* [What you have to do] Please take the lines from the one holding "# Static assets" through the one holding "### Database Setup" in the data below and copy them exactly.

* [The input]

-=-=-

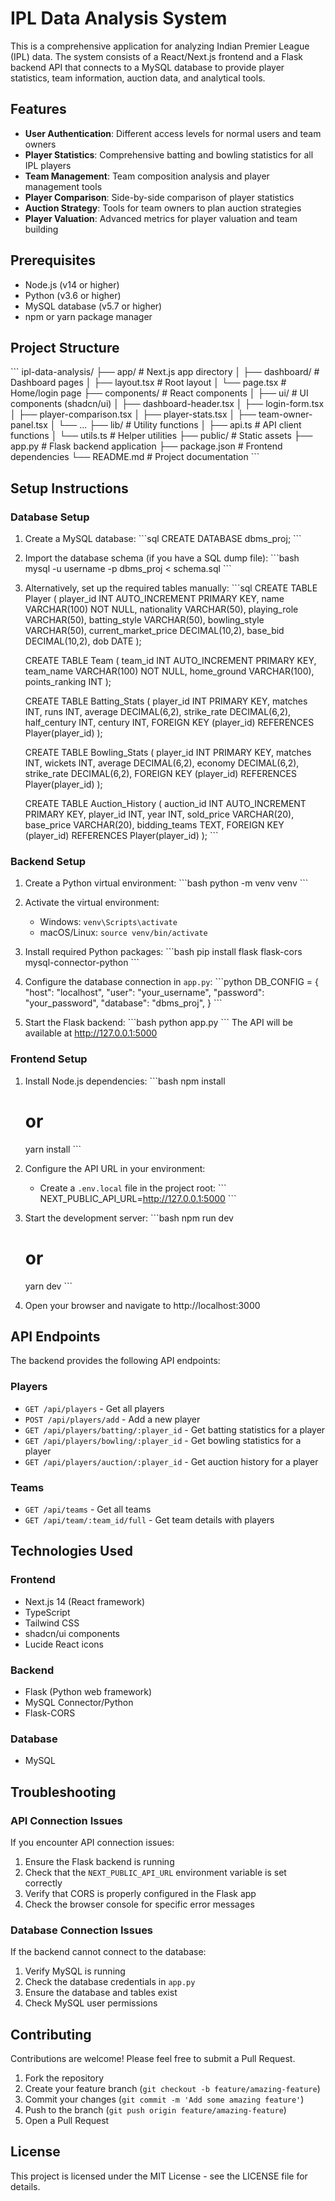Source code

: # IPL Data Analysis System

This is a comprehensive application for analyzing Indian Premier League (IPL) data. The system consists of a React/Next.js frontend and a Flask backend API that connects to a MySQL database to provide player statistics, team information, auction data, and analytical tools.

## Features

- **User Authentication**: Different access levels for normal users and team owners
- **Player Statistics**: Comprehensive batting and bowling statistics for all IPL players
- **Team Management**: Team composition analysis and player management tools
- **Player Comparison**: Side-by-side comparison of player statistics
- **Auction Strategy**: Tools for team owners to plan auction strategies
- **Player Valuation**: Advanced metrics for player valuation and team building

## Prerequisites

- Node.js (v14 or higher)
- Python (v3.6 or higher)
- MySQL database (v5.7 or higher)
- npm or yarn package manager

## Project Structure

\`\`\`
ipl-data-analysis/
├── app/                    # Next.js app directory
│   ├── dashboard/          # Dashboard pages
│   ├── layout.tsx          # Root layout
│   └── page.tsx            # Home/login page
├── components/             # React components
│   ├── ui/                 # UI components (shadcn/ui)
│   ├── dashboard-header.tsx
│   ├── login-form.tsx
│   ├── player-comparison.tsx
│   ├── player-stats.tsx
│   ├── team-owner-panel.tsx
│   └── ...
├── lib/                    # Utility functions
│   ├── api.ts              # API client functions
│   └── utils.ts            # Helper utilities
├── public/                 # Static assets
├── app.py                  # Flask backend application
├── package.json            # Frontend dependencies
└── README.md               # Project documentation
\`\`\`

## Setup Instructions

### Database Setup

1. Create a MySQL database:
   \`\`\`sql
   CREATE DATABASE dbms_proj;
   \`\`\`

2. Import the database schema (if you have a SQL dump file):
   \`\`\`bash
   mysql -u username -p dbms_proj < schema.sql
   \`\`\`

3. Alternatively, set up the required tables manually:
   \`\`\`sql
   CREATE TABLE Player (
     player_id INT AUTO_INCREMENT PRIMARY KEY,
     name VARCHAR(100) NOT NULL,
     nationality VARCHAR(50),
     playing_role VARCHAR(50),
     batting_style VARCHAR(50),
     bowling_style VARCHAR(50),
     current_market_price DECIMAL(10,2),
     base_bid DECIMAL(10,2),
     dob DATE
   );

   CREATE TABLE Team (
     team_id INT AUTO_INCREMENT PRIMARY KEY,
     team_name VARCHAR(100) NOT NULL,
     home_ground VARCHAR(100),
     points_ranking INT
   );

   CREATE TABLE Batting_Stats (
     player_id INT PRIMARY KEY,
     matches INT,
     runs INT,
     average DECIMAL(6,2),
     strike_rate DECIMAL(6,2),
     half_century INT,
     century INT,
     FOREIGN KEY (player_id) REFERENCES Player(player_id)
   );

   CREATE TABLE Bowling_Stats (
     player_id INT PRIMARY KEY,
     matches INT,
     wickets INT,
     average DECIMAL(6,2),
     economy DECIMAL(6,2),
     strike_rate DECIMAL(6,2),
     FOREIGN KEY (player_id) REFERENCES Player(player_id)
   );

   CREATE TABLE Auction_History (
     auction_id INT AUTO_INCREMENT PRIMARY KEY,
     player_id INT,
     year INT,
     sold_price VARCHAR(20),
     base_price VARCHAR(20),
     bidding_teams TEXT,
     FOREIGN KEY (player_id) REFERENCES Player(player_id)
   );
   \`\`\`

### Backend Setup

1. Create a Python virtual environment:
   \`\`\`bash
   python -m venv venv
   \`\`\`

2. Activate the virtual environment:
   - Windows: `venv\Scripts\activate`
   - macOS/Linux: `source venv/bin/activate`

3. Install required Python packages:
   \`\`\`bash
   pip install flask flask-cors mysql-connector-python
   \`\`\`

4. Configure the database connection in `app.py`:
   \`\`\`python
   DB_CONFIG = {
       "host": "localhost",
       "user": "your_username",
       "password": "your_password",
       "database": "dbms_proj",
   }
   \`\`\`

5. Start the Flask backend:
   \`\`\`bash
   python app.py
   \`\`\`
   The API will be available at http://127.0.0.1:5000

### Frontend Setup

1. Install Node.js dependencies:
   \`\`\`bash
   npm install
   # or
   yarn install
   \`\`\`

2. Configure the API URL in your environment:
   - Create a `.env.local` file in the project root:
     \`\`\`
     NEXT_PUBLIC_API_URL=http://127.0.0.1:5000
     \`\`\`

3. Start the development server:
   \`\`\`bash
   npm run dev
   # or
   yarn dev
   \`\`\`

4. Open your browser and navigate to http://localhost:3000

## API Endpoints

The backend provides the following API endpoints:

### Players

- `GET /api/players` - Get all players
- `POST /api/players/add` - Add a new player
- `GET /api/players/batting/:player_id` - Get batting statistics for a player
- `GET /api/players/bowling/:player_id` - Get bowling statistics for a player
- `GET /api/players/auction/:player_id` - Get auction history for a player

### Teams

- `GET /api/teams` - Get all teams
- `GET /api/team/:team_id/full` - Get team details with players

## Technologies Used

### Frontend
- Next.js 14 (React framework)
- TypeScript
- Tailwind CSS
- shadcn/ui components
- Lucide React icons

### Backend
- Flask (Python web framework)
- MySQL Connector/Python
- Flask-CORS

### Database
- MySQL

## Troubleshooting

### API Connection Issues

If you encounter API connection issues:

1. Ensure the Flask backend is running
2. Check that the `NEXT_PUBLIC_API_URL` environment variable is set correctly
3. Verify that CORS is properly configured in the Flask app
4. Check the browser console for specific error messages

### Database Connection Issues

If the backend cannot connect to the database:

1. Verify MySQL is running
2. Check the database credentials in `app.py`
3. Ensure the database and tables exist
4. Check MySQL user permissions

## Contributing

Contributions are welcome! Please feel free to submit a Pull Request.

1. Fork the repository
2. Create your feature branch (`git checkout -b feature/amazing-feature`)
3. Commit your changes (`git commit -m 'Add some amazing feature'`)
4. Push to the branch (`git push origin feature/amazing-feature`)
5. Open a Pull Request

## License

This project is licensed under the MIT License - see the LICENSE file for details.
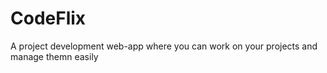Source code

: # CodeFlix
A project development web-app where you can work on your projects and manage themn easily
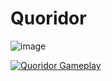 # Quoridor



![image](https://user-images.githubusercontent.com/25506296/126870067-59a8ef21-04e5-4ff3-8e4d-e091502026a9.png)









[![Quoridor Gameplay](https://img.youtube.com/vi/https://youtu.be/AH9ERrlJgVs/0.jpg)](https://www.youtube.com/watch?v=https://youtu.be/AH9ERrlJgVs "Quoridor Gameplay")
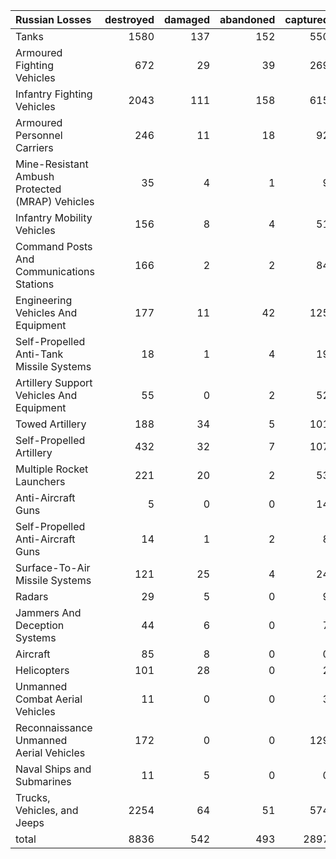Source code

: | Russian Losses                                   |   destroyed |   damaged |   abandoned |   captured |   total |
|:-------------------------------------------------|------------:|----------:|------------:|-----------:|--------:|
| Tanks                                            |        1580 |       137 |         152 |        550 |    2419 |
| Armoured Fighting Vehicles                       |         672 |        29 |          39 |        269 |    1009 |
| Infantry Fighting Vehicles                       |        2043 |       111 |         158 |        615 |    2927 |
| Armoured Personnel Carriers                      |         246 |        11 |          18 |         92 |     367 |
| Mine-Resistant Ambush Protected  (MRAP) Vehicles |          35 |         4 |           1 |          9 |      49 |
| Infantry Mobility Vehicles                       |         156 |         8 |           4 |         51 |     219 |
| Command Posts And Communications Stations        |         166 |         2 |           2 |         84 |     254 |
| Engineering Vehicles And Equipment               |         177 |        11 |          42 |        125 |     355 |
| Self-Propelled Anti-Tank Missile Systems         |          18 |         1 |           4 |         19 |      42 |
| Artillery Support Vehicles And Equipment         |          55 |         0 |           2 |         52 |     109 |
| Towed Artillery                                  |         188 |        34 |           5 |        101 |     328 |
| Self-Propelled Artillery                         |         432 |        32 |           7 |        107 |     578 |
| Multiple Rocket Launchers                        |         221 |        20 |           2 |         53 |     296 |
| Anti-Aircraft Guns                               |           5 |         0 |           0 |         14 |      19 |
| Self-Propelled Anti-Aircraft Guns                |          14 |         1 |           2 |          8 |      25 |
| Surface-To-Air Missile Systems                   |         121 |        25 |           4 |         24 |     174 |
| Radars                                           |          29 |         5 |           0 |          9 |      43 |
| Jammers And Deception Systems                    |          44 |         6 |           0 |          7 |      57 |
| Aircraft                                         |          85 |         8 |           0 |          0 |      93 |
| Helicopters                                      |         101 |        28 |           0 |          2 |     131 |
| Unmanned Combat Aerial Vehicles                  |          11 |         0 |           0 |          3 |      14 |
| Reconnaissance Unmanned Aerial Vehicles          |         172 |         0 |           0 |        129 |     301 |
| Naval Ships and Submarines                       |          11 |         5 |           0 |          0 |      16 |
| Trucks, Vehicles, and Jeeps                      |        2254 |        64 |          51 |        574 |    2943 |
| total                                            |        8836 |       542 |         493 |       2897 |   12768 |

-=-=-

* [Answer for this exercise]
├── public/                 # Static assets
├── app.py                  # Flask backend application
├── package.json            # Frontend dependencies
└── README.md               # Project documentation
\`\`\`

## Setup Instructions

### Database Setup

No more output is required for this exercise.